Entertainment Magazine

#1,938. Rare Exports: A Christmas Tale (2010)

Posted on the 07 December 2015 by Dvdinfatuation
#1,938. Rare Exports: A Christmas Tale  (2010)
Directed By: Jalmari Helander
Starring: Jorma Tommila, Peeter Jakobi, Onni Tommila
Tag line: "This Christmas everyone will believe in Santa Claus"
Trivia: This movie is based on a short film, made by its director in 2003
You Better watch out… 
You better not cry… 
You better not pout… 
I’m telling you why… 
Santa Claus is coming to town
Watch Rare Exports: A Christmas Tale, a Fantasy / adventure directed by Jalmari Helander, and the above lyrics to the classic holiday tune "Santa Claus is Coming to Town" will sound more sinister than they ever have before.
The trouble begins when a team of American excavators, led by a millionaire named Riley (Per Christian Ellefsen), drills into a snow-covered mountain situated on the Russian border (which, according to Ryan, is actually the world’s largest burial mound, housing what he believes is the gravesite of the one and only Santa Claus). As their work continues, the locals in the town below, many of whom make their living off of the area’s reindeer population, find themselves facing a long, hard winter when the entire herd is systematically wiped out. Most people, including Rauno (Jorma Tommila) and Aimo (Tommi Korpela), think the American crew is to blame for this misfortune, but Rauno’s son Pietari (Onni Tommila) knows that the real culprit is Santa Claus himself, who, in truth, is nothing like the sweet, good-natured old man you see in the movies (in fact, he’s downright evil, kidnapping bad little boys and girls on Christmas Eve and dragging them to his lair). As his father and the others try to get the Americans to compensate them for the damages, Pietari is busy reading up on Santa Claus, hoping to find something that might help him defeat this unusual foe.

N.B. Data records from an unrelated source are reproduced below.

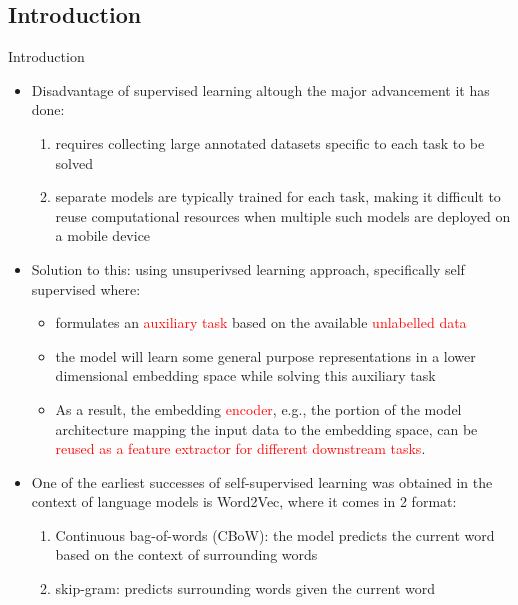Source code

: \documentclass{Beamer}
\begin{document}
\subsection{Introduction}
\begin{frame}[t,allowframebreaks]{Introduction}


\begin{itemize}

\item Disadvantage of supervised learning altough the major advancement it has done:


\begin{enumerate}
\item requires collecting
large annotated datasets specific to each task to be solved

\item separate models are typically trained for each task,
making it difficult to reuse computational resources when
multiple such models are deployed on a mobile device
\end{enumerate}

\item Solution to this: using unsuperivsed learning approach, specifically self supervised where:

	\begin{itemize}
	\item formulates an \textcolor{red}{auxiliary task} based on the available \textcolor{red}{unlabelled data}
	
	\item the model will learn some general purpose representations in a lower dimensional embedding space while solving this auxiliary task 
	
	\item As a result, the embedding
\textcolor{red}{encoder}, e.g., the portion of the model architecture mapping the input data to the embedding space, can be \textcolor{red}{reused as a feature extractor for different downstream tasks}.
	\end{itemize}

\item One of the earliest successes of self-supervised learning
was obtained in the context of language models is Word2Vec, where it comes in 2 format:
	\begin{enumerate}
	\item Continuous bag-of-words (CBoW): the model predicts the current word based on the context of surrounding words
	
	\item skip-gram: predicts surrounding words given the current word
	\end{enumerate}

\end{itemize}


\end{frame}
\end{document}
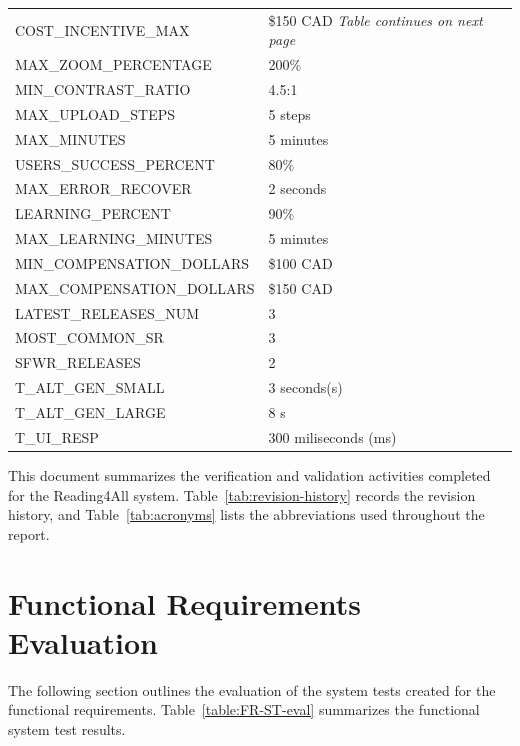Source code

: \documentclass[12pt, titlepage]{article}
\begin{document}
\begin{longtable}{|p{8.0cm}|p{8.0cm}|}
  COST\_INCENTIVE\_MAX & \$150 CAD \qquad\textit{Table continues on next page}\\
  MAX\_ZOOM\_PERCENTAGE & 200\% \\
  MIN\_CONTRAST\_RATIO & 4.5:1\\
  MAX\_UPLOAD\_STEPS & 5 steps\\
  MAX\_MINUTES & 5 minutes\\
  USERS\_SUCCESS\_PERCENT & 80\%\\
  MAX\_ERROR\_RECOVER & 2 seconds \\
  LEARNING\_PERCENT & 90\% \\
  MAX\_LEARNING\_MINUTES & 5 minutes \\
  MIN\_COMPENSATION\_DOLLARS & \$100 CAD \\
  MAX\_COMPENSATION\_DOLLARS & \$150 CAD \\
  LATEST\_RELEASES\_NUM & 3 \\
  MOST\_COMMON\_SR & 3 \\
  SFWR\_RELEASES & 2 \\
  T\_ALT\_GEN\_SMALL & 3 seconds(s) \\
  T\_ALT\_GEN\_LARGE & 8 s \\
  T\_UI\_RESP & 300 miliseconds (ms) \\

  \bottomrule
\end{longtable}
\newpage

\tableofcontents

\listoftables %

\listoffigures %

\newpage

\setlength{\LTleft}{0pt}
\setlength{\LTright}{0pt}
\small

This document summarizes the verification and validation activities
completed for the Reading4All system.
Table~\ref{tab:revision-history} records the revision history, and
Table~\ref{tab:acronyms} lists the abbreviations used throughout the report.

\section{Functional Requirements Evaluation}
The following section outlines the evaluation of the system tests
created for the
functional requirements. Table~\ref{table:FR-ST-eval} summarizes the
functional system test results.

\newcommand{\testcount}{\stepcounter{testcase}\thetestcase}
\end{document}
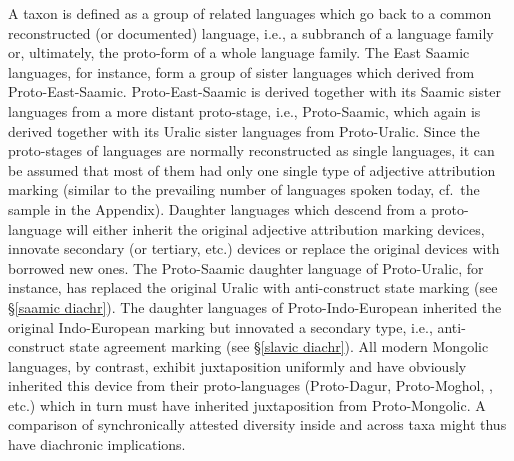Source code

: A taxon is defined as a group of related languages which go back to a common reconstructed (or documented) language, i.e., a subbranch of a language family or, ultimately, the proto-form of a whole language family. The East Saamic languages, for instance, form a group of sister languages which derived from Proto\hyp{}East-Saamic. Proto\hyp{}East-Saamic is derived together with its Saamic sister languages from a more distant proto-stage, i.e., Proto\hyp{}Saamic, which again is derived together with its Uralic sister languages from Proto\hyp{}Uralic. Since the proto-stages of languages are normally reconstructed as single languages, it can be assumed that most of them had only one single type of adjective attribution marking (similar to the prevailing number of languages spoken today, cf.~the sample in the Appendix). Daughter languages which descend from a proto-language will either inherit the original adjective attribution marking devices, innovate secondary (or tertiary, etc.) devices or replace the original devices with borrowed new ones. The Proto\hyp{}Saamic daughter language of Proto\hyp{}Uralic, for instance, has replaced the original Uralic  with anti\hyp{}construct state marking (see \S\ref{saamic diachr}). The  daughter languages of Proto\hyp{}Indo-European inherited the original Indo-European  marking but innovated a secondary type, i.e., anti\hyp{}construct state agreement marking (see \S\ref{slavic diachr}). All modern Mongolic languages, by contrast, exhibit juxtaposition uniformly and have obviously inherited this device from their proto-languages (Proto\hyp{}Dagur, Proto\hyp{}Moghol, , etc.) which in turn must have inherited juxtaposition from Proto\hyp{}Mongolic. A comparison of synchronically attested diversity inside and across taxa might thus have diachronic implications.

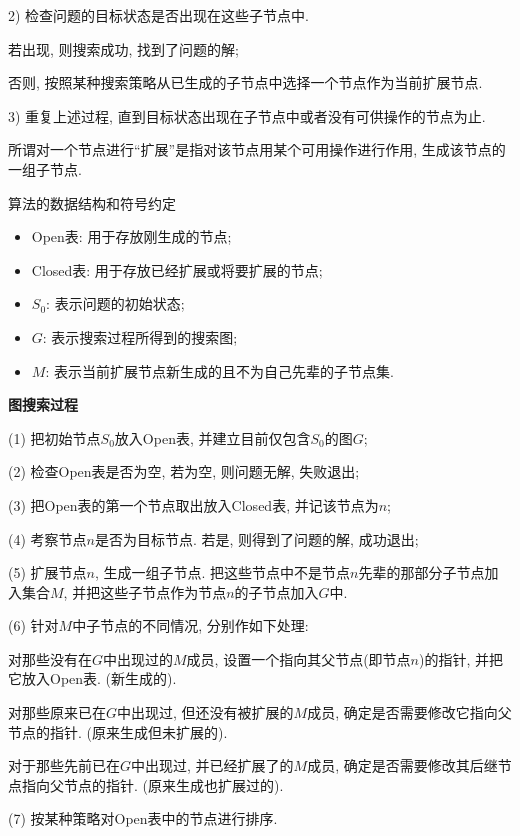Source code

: 2) 检查问题的目标状态是否出现在这些子节点中.

\qquad{} 若出现, 则搜索成功, 找到了问题的解;

\qquad{} 否则, 按照某种搜索策略从已生成的子节点中选择一个节点作为当前扩展节点.

3) 重复上述过程, 直到目标状态出现在子节点中或者没有可供操作的节点为止.

\begin{remark}
    所谓对一个节点进行“扩展”是指对该节点用某个可用操作进行作用, 生成该节点的一组子节点.
\end{remark}

算法的数据结构和符号约定
\begin{itemize}
\item Open表: 用于存放刚生成的节点;
\item Closed表: 用于存放已经扩展或将要扩展的节点;
\item $S_0$: 表示问题的初始状态;
\item $G$: 表示搜索过程所得到的搜索图;
\item $M$: 表示当前扩展节点新生成的且不为自己先辈的子节点集.
\end{itemize}

\textbf{图搜索过程}

\quad (1) 把初始节点$S_0$放入Open表, 并建立目前仅包含$S_0$的图$G$;

\quad (2) 检查Open表是否为空, 若为空, 则问题无解, 失败退出;

\quad (3) 把Open表的第一个节点取出放入Closed表, 并记该节点为$n$;

\quad (4) 考察节点$n$是否为目标节点. 若是, 则得到了问题的解, 成功退出;

\quad (5) 扩展节点$n$, 生成一组子节点. 把这些节点中不是节点$n$先辈的那部分子节点加入集合$M$, 并把这些子节点作为节点$n$的子节点加入$G$中.

\quad (6) 针对$M$中子节点的不同情况, 分别作如下处理:

    \quad \quad {} 对那些没有在$G$中出现过的$M$成员, 设置一个指向其父节点(即节点$n$)的指针, 并把它放入Open表. (新生成的).

    \quad \quad {} 对那些原来已在$G$中出现过, 但还没有被扩展的$M$成员, 确定是否需要修改它指向父节点的指针. (原来生成但未扩展的).

    \quad \quad {} 对于那些先前已在$G$中出现过, 并已经扩展了的$M$成员, 确定是否需要修改其后继节点指向父节点的指针. (原来生成也扩展过的).

\quad (7) 按某种策略对Open表中的节点进行排序.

Released in 2010, Rare Exports puts a whole new spin on the Santa / Christmas mythos, weaving a tale that’s positively riveting. We realize early on, when Rauno and his neighbors stumble upon the bloody remains of hundreds of reindeer, that all is not as it seems (the adults are convinced the slaughter was caused by wolves driven from their mountain home by the American-led excavation, but Pietari finds a very human footprint amidst all the carnage, which, to him, confirms the killer was none other than Jolly St. Nick). As you’d expect, nobody listens to poor Pietari, and not even the discovery of a naked elderly man with a long white beard, who survived a fall into a deadly wolf trap, can convince them Santa is 1. Real, or 2. A ravenous killer. In a nice twist, young Pietari is not only the smartest character in this film (he’s the only one who figures out what’s really happening), he’s also the bravest, as he proves in the movie’s tense, electrifying finale, a showdown so crazy you’ll have to see it to believe it.
Shot, as the ads say, in the land of the original Santa (namely Norway), Rare Exports might not paint the big guy in the best of light, but as a fantasy / adventure, it’s a definite winner. Darkly funny and occasionally frightening, Rare Exports: A Christmas Tale is good enough to become a regular fixture on your yearly Holiday viewing schedule.